Riedel's disease (RD) is a rare form of chronic thyroiditis, predominantly characterised by fibrosis which may involve neighbouring tissues and organs. Hashimoto's disease (HD), on the other hand, is fairly common. Clinical differentiation between these diseases is often difficult, and the results of diagnostic imaging, laboratory tests and cytology studies are often similar. We report the case of a female patient with Riedel's thyroiditis displaying clinical, laboratory and radiological traits of both diseases. A 44 year-old Caucasian female was diagnosed with hypothyroidism. A fine-needle aspiration biopsy was performed; the findings were suggestive of an exacerbated chronic inflammatory process. However, a small lymphocyte-derived malignancy could not be ruled out with certainty, and so the patient was referred for elective thyroidectomy. The microscopic features of both specimens did not meet the criteria of Hashimoto's thyroiditis. The immunohistochemical studies revealed few scattered B lymphocytes (CD20 positive) and numerous scattered T lymphocytes (CD3 positive). Finally, Riedel's thyroiditis with an intense inflammatory infiltrate composed of lymphocytes was diagnosed. Reaching a diagnosis was particularly difficult in this patient, since Riedel's thyroiditis, the fibrosing form of Hashimoto's disease and malignant tumours of the thyroid can show similar traits upon physical and histopathological examination. As the clinical data was indicative of Hashimoto's thyroiditis and there were partial histological criteria of two forms of thyroiditis, namely Hashimoto's and Riedel's, the very rare diagnosis of a combined disease was made. Dense B and T lymphocytes and some plasma cell infiltrates, as well as the destruction of thyroid follicles by fibrosis extending into surrounding tissues, were supportive of the eventual diagnosis. Differentiating between the histopathological and clinical presentation of both diseases in one patient is difficult, primarily due to the partial overlapping of their histopathological traits. In order to avoid a diagnostic error, close cooperation between the endocrinologist and pathologist is mandatory. It is our opinion that in our patient the two diseases existed separately, and their coexistence was most likely coincidental.

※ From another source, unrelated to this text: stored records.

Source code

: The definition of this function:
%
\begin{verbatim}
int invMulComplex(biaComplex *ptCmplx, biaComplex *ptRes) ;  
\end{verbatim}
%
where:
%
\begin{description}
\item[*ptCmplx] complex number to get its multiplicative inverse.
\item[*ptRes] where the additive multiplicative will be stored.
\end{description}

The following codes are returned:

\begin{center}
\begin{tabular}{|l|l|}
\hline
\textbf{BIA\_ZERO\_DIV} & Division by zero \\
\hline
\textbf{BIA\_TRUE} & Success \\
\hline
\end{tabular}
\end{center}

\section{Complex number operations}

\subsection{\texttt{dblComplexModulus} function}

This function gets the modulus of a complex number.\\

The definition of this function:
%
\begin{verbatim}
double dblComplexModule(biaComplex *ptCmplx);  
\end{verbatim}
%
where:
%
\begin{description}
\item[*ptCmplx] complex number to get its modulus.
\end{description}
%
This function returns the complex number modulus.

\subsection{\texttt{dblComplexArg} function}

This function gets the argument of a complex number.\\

Riedel 氏病(RD)是一种罕见的慢性甲状腺炎形式,主要特征为纤维化,可能累及邻近组织和器官。另一方面,桥本氏病(HD)相当常见。这两种疾病的临床鉴别通常很困难,而且诊断影像学、实验室检查和细胞学研究的结果往往相似。我们报告了一例 Riedel 氏甲状腺炎女性患者,其表现出两种疾病的临床、实验室和影像学特征。一名 44 岁的白人女性被诊断为甲状腺功能减退症。进行了细针抽吸活检,结果提示为慢性炎症过程加重。然而,不能肯定排除小淋巴细胞源性恶性肿瘤,因此患者被转介行选择性甲状腺切除术。两个标本的显微镜特征均不符合桥本氏甲状腺炎的标准。免疫组织化学研究显示,少数散在的 B 淋巴细胞(CD20 阳性)和大量散在的 T 淋巴细胞(CD3 阳性)。最终诊断为伴有强烈炎症浸润的 Riedel 氏甲状腺炎,浸润细胞主要为淋巴细胞。在这名患者中,诊断特别困难,因为 Riedel 氏甲状腺炎、桥本氏病的纤维性形式和甲状腺恶性肿瘤在体格检查和组织病理学检查时可能表现出相似的特征。由于临床数据提示桥本氏甲状腺炎,并且存在两种甲状腺炎(桥本氏和 Riedel 氏)的部分组织学标准,因此做出了罕见的联合疾病诊断。密集的 B 和 T 淋巴细胞和一些浆细胞浸润,以及纤维化向周围组织延伸导致甲状腺滤泡破坏,支持最终诊断。在一名患者中区分两种疾病的组织病理学和临床表现较为困难,主要是因为它们的组织病理学特征存在部分重叠。为了避免诊断错误,内分泌学家和病理学家之间必须密切合作。我们认为,在我们的患者中,这两种疾病是独立存在的,它们的共存很可能是偶然的。